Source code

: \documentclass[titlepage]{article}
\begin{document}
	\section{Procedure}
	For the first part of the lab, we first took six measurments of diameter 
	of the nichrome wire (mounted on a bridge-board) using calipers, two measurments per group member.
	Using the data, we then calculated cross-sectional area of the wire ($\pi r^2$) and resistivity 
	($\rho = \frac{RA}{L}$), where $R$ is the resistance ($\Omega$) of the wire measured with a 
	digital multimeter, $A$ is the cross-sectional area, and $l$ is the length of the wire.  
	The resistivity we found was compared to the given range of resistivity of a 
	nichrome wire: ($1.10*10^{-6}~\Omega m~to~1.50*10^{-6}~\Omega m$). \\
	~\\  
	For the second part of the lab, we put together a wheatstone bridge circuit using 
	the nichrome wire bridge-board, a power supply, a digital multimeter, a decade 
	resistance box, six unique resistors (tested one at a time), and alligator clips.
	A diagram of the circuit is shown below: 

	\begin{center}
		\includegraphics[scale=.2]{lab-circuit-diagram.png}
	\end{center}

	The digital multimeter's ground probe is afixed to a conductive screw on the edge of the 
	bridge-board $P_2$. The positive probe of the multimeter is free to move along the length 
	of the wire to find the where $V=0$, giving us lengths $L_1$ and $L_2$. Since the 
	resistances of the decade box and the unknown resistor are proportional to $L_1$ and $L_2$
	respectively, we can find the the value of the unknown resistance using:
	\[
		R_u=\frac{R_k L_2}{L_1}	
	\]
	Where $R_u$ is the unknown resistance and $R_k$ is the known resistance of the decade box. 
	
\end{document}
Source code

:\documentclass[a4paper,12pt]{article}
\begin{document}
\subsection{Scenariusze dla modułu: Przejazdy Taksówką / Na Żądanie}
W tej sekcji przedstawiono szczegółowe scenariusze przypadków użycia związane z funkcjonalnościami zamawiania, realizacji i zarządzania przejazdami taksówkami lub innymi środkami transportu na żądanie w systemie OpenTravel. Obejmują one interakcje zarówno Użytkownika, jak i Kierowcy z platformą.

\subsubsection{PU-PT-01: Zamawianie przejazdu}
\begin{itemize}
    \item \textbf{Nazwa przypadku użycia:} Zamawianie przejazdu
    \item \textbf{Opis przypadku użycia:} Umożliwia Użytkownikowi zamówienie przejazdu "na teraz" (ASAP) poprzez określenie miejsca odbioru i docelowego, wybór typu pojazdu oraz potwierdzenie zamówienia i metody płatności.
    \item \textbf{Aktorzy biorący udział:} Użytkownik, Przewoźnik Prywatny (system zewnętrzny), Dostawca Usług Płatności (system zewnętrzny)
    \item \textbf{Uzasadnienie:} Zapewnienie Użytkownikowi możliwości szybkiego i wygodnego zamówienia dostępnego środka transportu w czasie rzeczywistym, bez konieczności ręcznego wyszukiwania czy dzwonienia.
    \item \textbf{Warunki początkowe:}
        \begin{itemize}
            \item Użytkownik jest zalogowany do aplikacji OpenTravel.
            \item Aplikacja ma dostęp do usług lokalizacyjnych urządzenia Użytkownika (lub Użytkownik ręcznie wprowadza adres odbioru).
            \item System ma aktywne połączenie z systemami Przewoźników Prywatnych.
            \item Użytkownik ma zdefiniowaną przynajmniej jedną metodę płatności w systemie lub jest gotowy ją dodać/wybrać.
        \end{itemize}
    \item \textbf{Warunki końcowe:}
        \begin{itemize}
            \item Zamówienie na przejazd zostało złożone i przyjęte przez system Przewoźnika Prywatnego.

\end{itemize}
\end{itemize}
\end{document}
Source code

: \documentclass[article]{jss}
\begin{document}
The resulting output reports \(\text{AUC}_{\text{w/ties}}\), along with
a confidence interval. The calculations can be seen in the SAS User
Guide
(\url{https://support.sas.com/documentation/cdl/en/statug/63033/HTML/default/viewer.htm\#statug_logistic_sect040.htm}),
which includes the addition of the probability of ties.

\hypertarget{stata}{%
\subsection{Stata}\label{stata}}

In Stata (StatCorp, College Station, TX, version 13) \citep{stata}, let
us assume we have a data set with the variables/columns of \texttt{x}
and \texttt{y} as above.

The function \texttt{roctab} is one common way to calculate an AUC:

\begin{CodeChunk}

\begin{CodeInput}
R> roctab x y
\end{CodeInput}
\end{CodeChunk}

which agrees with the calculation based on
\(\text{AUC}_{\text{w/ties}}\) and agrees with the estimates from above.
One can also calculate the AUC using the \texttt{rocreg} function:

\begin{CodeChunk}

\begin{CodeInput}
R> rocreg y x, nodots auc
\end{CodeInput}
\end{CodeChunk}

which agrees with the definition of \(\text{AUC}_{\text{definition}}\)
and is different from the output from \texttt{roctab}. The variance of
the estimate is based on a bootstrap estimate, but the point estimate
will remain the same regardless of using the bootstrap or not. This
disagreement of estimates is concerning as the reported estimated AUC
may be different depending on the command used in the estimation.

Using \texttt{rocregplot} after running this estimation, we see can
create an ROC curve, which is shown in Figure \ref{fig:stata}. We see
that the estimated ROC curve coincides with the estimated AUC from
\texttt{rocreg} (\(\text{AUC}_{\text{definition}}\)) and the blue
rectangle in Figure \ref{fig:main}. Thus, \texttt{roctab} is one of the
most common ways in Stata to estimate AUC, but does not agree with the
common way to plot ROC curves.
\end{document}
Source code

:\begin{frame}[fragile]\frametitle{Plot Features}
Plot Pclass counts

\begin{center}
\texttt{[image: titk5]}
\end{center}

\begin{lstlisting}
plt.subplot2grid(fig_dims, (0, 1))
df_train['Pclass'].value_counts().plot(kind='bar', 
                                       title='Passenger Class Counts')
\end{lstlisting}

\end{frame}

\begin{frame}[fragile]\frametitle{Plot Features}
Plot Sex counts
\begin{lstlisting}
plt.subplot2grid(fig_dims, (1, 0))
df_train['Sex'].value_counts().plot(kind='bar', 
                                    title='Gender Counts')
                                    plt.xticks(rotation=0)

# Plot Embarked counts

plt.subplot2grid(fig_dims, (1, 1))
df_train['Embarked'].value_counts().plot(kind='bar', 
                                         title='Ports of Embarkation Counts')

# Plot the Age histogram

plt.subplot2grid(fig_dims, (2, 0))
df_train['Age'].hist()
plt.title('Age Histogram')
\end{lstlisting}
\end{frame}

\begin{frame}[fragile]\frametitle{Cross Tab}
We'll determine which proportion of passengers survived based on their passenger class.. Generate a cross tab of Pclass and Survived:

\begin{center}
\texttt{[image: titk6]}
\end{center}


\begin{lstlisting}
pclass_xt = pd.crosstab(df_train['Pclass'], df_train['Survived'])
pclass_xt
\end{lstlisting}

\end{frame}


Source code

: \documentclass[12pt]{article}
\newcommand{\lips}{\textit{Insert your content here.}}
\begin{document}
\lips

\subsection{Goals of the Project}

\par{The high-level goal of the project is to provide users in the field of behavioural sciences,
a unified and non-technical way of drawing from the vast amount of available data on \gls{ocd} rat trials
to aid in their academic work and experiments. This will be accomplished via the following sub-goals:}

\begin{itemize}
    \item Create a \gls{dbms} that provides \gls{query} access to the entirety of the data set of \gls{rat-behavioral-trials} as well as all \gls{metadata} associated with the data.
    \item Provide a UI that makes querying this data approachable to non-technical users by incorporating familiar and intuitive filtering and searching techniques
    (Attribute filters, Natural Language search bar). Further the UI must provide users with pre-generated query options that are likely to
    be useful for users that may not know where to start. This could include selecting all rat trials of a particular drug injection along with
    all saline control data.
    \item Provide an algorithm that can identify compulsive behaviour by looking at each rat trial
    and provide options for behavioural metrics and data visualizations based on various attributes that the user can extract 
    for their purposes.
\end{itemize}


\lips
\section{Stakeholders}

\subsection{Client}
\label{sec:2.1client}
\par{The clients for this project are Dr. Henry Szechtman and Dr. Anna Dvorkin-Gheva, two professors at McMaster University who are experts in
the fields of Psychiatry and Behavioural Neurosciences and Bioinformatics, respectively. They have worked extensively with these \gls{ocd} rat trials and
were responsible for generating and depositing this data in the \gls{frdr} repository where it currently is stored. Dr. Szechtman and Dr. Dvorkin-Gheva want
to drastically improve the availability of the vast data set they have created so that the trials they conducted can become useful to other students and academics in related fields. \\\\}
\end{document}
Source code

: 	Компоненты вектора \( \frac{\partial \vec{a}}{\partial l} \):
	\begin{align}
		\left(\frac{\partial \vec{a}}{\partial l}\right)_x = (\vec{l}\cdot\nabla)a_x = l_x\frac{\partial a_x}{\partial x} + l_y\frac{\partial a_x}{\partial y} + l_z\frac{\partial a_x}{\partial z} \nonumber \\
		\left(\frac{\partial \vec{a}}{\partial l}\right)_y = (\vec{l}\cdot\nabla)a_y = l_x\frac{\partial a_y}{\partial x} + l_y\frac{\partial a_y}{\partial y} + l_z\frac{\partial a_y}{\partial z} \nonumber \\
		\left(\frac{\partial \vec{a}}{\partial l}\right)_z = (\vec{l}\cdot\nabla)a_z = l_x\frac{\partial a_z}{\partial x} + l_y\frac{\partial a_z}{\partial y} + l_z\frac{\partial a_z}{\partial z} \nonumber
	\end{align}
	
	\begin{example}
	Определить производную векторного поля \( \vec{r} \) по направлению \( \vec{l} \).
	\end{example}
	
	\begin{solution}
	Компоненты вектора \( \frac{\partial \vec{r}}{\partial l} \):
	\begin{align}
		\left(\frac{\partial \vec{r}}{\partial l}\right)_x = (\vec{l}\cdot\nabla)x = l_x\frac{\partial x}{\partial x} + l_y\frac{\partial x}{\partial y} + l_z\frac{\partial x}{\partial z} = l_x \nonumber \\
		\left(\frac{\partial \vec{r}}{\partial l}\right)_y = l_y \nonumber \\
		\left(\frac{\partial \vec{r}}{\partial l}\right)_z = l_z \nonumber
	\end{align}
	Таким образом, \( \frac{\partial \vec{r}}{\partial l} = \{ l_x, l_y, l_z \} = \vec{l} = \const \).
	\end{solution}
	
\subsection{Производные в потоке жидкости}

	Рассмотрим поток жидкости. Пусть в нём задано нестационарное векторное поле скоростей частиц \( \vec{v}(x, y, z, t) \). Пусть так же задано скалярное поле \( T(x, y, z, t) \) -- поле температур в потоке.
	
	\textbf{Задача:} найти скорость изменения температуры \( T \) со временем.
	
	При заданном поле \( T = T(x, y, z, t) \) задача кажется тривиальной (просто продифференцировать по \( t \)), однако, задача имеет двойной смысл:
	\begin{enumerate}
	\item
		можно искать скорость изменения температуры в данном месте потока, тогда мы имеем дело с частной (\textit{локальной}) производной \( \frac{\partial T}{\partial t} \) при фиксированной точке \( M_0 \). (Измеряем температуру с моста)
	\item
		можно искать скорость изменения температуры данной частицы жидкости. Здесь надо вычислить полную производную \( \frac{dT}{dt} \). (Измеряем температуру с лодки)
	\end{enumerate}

===============

### EXERCISE DESCRIPTION
Go line by line through the records above and copy each one containing "area".

### ANSWER TO THIS EXERCISE
	Using the data, we then calculated cross-sectional area of the wire ($\pi r^2$) and resistivity 
	digital multimeter, $A$ is the cross-sectional area, and $l$ is the length of the wire.  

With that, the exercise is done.